Pipeline Diversity Program Honored for Exemplary Leadership in Diversifying Law Profession
Albuquerque, N.M., Program Receives 2012 ABA Alexander Award
When the Pre-Law Summer Institute for American Indians and Alaska Natives started in 1967, its leaders could only locate 25 Native American attorneys in the country. “That was out of 560 tribes,” says Heidi Nesbitt, PLSI director and the American Indian Law Center’s assistant director.
Today, the estimates for Native American attorneys are from 2,500 to 3,000 attorneys and nearly 1,000 of them have gone through the summer institute aimed at preparing American Indian and Alaska Native students for the “rigors of law school” by simulating the first semester of law school.

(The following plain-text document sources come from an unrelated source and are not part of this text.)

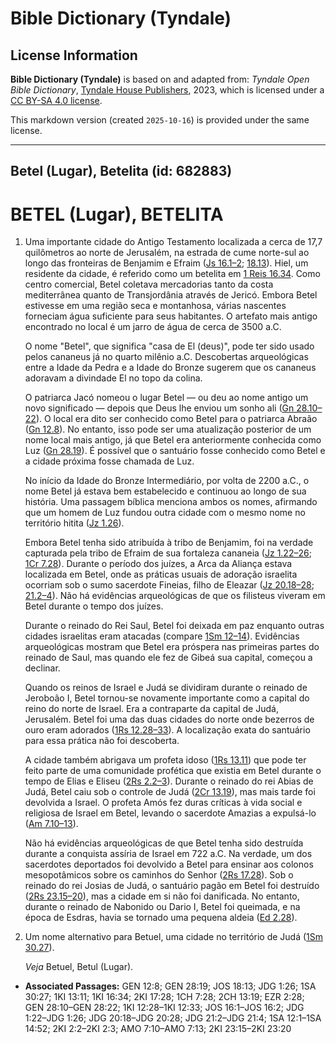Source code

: # Bible Dictionary (Tyndale)

## License Information

**Bible Dictionary (Tyndale)** is based on and adapted from: _Tyndale Open Bible Dictionary_, [Tyndale House Publishers](https://tyndaleopenresources.com/), 2023, which is licensed under a [CC BY-SA 4.0 license](https://creativecommons.org/licenses/by-sa/4.0/legalcode.en).

This markdown version (created `2025-10-16`) is provided under the same license.



--------------------------------

## Betel (Lugar), Betelita (id: 682883)

BETEL (Lugar), BETELITA
=======================

1. Uma importante cidade do Antigo Testamento localizada a cerca de 17,7 quilômetros ao norte de Jerusalém, na estrada de cume norte\-sul ao longo das fronteiras de Benjamim e Efraim ([Js 16\.1–2](https://ref.ly/Josh16:1-Josh16:2); [18\.13](https://ref.ly/Josh18:13)). Hiel, um residente da cidade, é referido como um betelita em [1 Reis 16\.34](https://ref.ly/1Kgs16:34). Como centro comercial, Betel coletava mercadorias tanto da costa mediterrânea quanto de Transjordânia através de Jericó. Embora Betel estivesse em uma região seca e montanhosa, várias nascentes forneciam água suficiente para seus habitantes. O artefato mais antigo encontrado no local é um jarro de água de cerca de 3500 a.C.

    O nome "Betel", que significa "casa de El (deus)", pode ter sido usado pelos cananeus já no quarto milênio a.C. Descobertas arqueológicas entre a Idade da Pedra e a Idade do Bronze sugerem que os cananeus adoravam a divindade El no topo da colina.

    O patriarca Jacó nomeou o lugar Betel — ou deu ao nome antigo um novo significado — depois que Deus lhe enviou um sonho ali ([Gn 28\.10–22](https://ref.ly/Gen28:10-Gen28:22)). O local era dito ser conhecido como Betel para o patriarca Abraão ([Gn 12\.8](https://ref.ly/Gen12:8)). No entanto, isso pode ser uma atualização posterior de um nome local mais antigo, já que Betel era anteriormente conhecida como Luz ([Gn 28\.19](https://ref.ly/Gen28:19)). É possível que o santuário fosse conhecido como Betel e a cidade próxima fosse chamada de Luz.

    No início da Idade do Bronze Intermediário, por volta de 2200 a.C., o nome Betel já estava bem estabelecido e continuou ao longo de sua história. Uma passagem bíblica menciona ambos os nomes, afirmando que um homem de Luz fundou outra cidade com o mesmo nome no território hitita ([Jz 1\.26](https://ref.ly/Judg1:26)).

    Embora Betel tenha sido atribuída à tribo de Benjamim, foi na verdade capturada pela tribo de Efraim de sua fortaleza cananeia ([Jz 1\.22–26](https://ref.ly/Judg1:22-Judg1:26); [1Cr 7\.28](https://ref.ly/1Chr7:28)). Durante o período dos juízes, a Arca da Aliança estava localizada em Betel, onde as práticas usuais de adoração israelita ocorriam sob o sumo sacerdote Fineias, filho de Eleazar ([Jz 20\.18–28](https://ref.ly/Judg20:18-Judg20:28); [21\.2–4](https://ref.ly/Judg21:2-Judg21:4)). Não há evidências arqueológicas de que os filisteus viveram em Betel durante o tempo dos juízes.

    Durante o reinado do Rei Saul, Betel foi deixada em paz enquanto outras cidades israelitas eram atacadas (compare [1Sm 12–14](https://ref.ly/1Sam12:1-1Sam14:52)). Evidências arqueológicas mostram que Betel era próspera nas primeiras partes do reinado de Saul, mas quando ele fez de Gibeá sua capital, começou a declinar.

    Quando os reinos de Israel e Judá se dividiram durante o reinado de Jeroboão I, Betel tornou\-se novamente importante como a capital do reino do norte de Israel. Era a contraparte da capital de Judá, Jerusalém. Betel foi uma das duas cidades do norte onde bezerros de ouro eram adorados ([1Rs 12\.28–33](https://ref.ly/1Kgs12:28-1Kgs12:33)). A localização exata do santuário para essa prática não foi descoberta.

    A cidade também abrigava um profeta idoso ([1Rs 13\.11](https://ref.ly/1Kgs13:11)) que pode ter feito parte de uma comunidade profética que existia em Betel durante o tempo de Elias e Eliseu ([2Rs 2\.2–3](https://ref.ly/2Kgs2:2-2Kgs2:3)). Durante o reinado do rei Abias de Judá, Betel caiu sob o controle de Judá ([2Cr 13\.19](https://ref.ly/2Chr13:19)), mas mais tarde foi devolvida a Israel. O profeta Amós fez duras críticas à vida social e religiosa de Israel em Betel, levando o sacerdote Amazias a expulsá\-lo ([Am 7\.10–13](https://ref.ly/Amos7:10-Amos7:13)).

    Não há evidências arqueológicas de que Betel tenha sido destruída durante a conquista assíria de Israel em 722 a.C. Na verdade, um dos sacerdotes deportados foi devolvido a Betel para ensinar aos colonos mesopotâmicos sobre os caminhos do Senhor ([2Rs 17\.28](https://ref.ly/2Kgs17:28)). Sob o reinado do rei Josias de Judá, o santuário pagão em Betel foi destruído ([2Rs 23\.15–20](https://ref.ly/2Kgs23:15-2Kgs23:20)), mas a cidade em si não foi danificada. No entanto, durante o reinado de Nabonido ou Dario I, Betel foi queimada, e na época de Esdras, havia se tornado uma pequena aldeia ([Ed 2\.28](https://ref.ly/Ezra2:28)).

2. Um nome alternativo para Betuel, uma cidade no território de Judá ([1Sm 30\.27](https://ref.ly/1Sam30:27)).

    *Veja* Betuel, Betul (Lugar).

* **Associated Passages:** GEN 12:8; GEN 28:19; JOS 18:13; JDG 1:26; 1SA 30:27; 1KI 13:11; 1KI 16:34; 2KI 17:28; 1CH 7:28; 2CH 13:19; EZR 2:28; GEN 28:10–GEN 28:22; 1KI 12:28–1KI 12:33; JOS 16:1–JOS 16:2; JDG 1:22–JDG 1:26; JDG 20:18–JDG 20:28; JDG 21:2–JDG 21:4; 1SA 12:1–1SA 14:52; 2KI 2:2–2KI 2:3; AMO 7:10–AMO 7:13; 2KI 23:15–2KI 23:20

Nesbitt received the 2012 Raymond Pace and Sadie Tanner Mossell Alexander Award Feb. 3 during the ABA Midyear Meeting in New Orleans. She urged lawyers to continue to support programs like PLSI because they are vital to create a more diverse profession reflective of the nation.
The award was conferred by the ABA Council for Racial & Ethnic Diversity in the Educational Pipeline and presented by the chair, Michelle Gallardo, who described PLSI’s nominating packet as the largest and most intriguing to read. “This program is part of history,” Gallardo said.
The Pre-Law Summer Institute, dubbed “boot camp,” by its former participants immerses undergraduate students in an eight-week program that teaches them how to conduct law school research, analysis, and how to write memorandums and briefs in addition to other case materials. “We teach skills that are required to study law,” Nesbitt added.
As a result, graduates of the program have gone on to graduate from the law schools at Harvard, Cornell, Stanford, among other prestigious institutions. Alumni of the program include lawyers, judges, professors, deans and tribal chairs.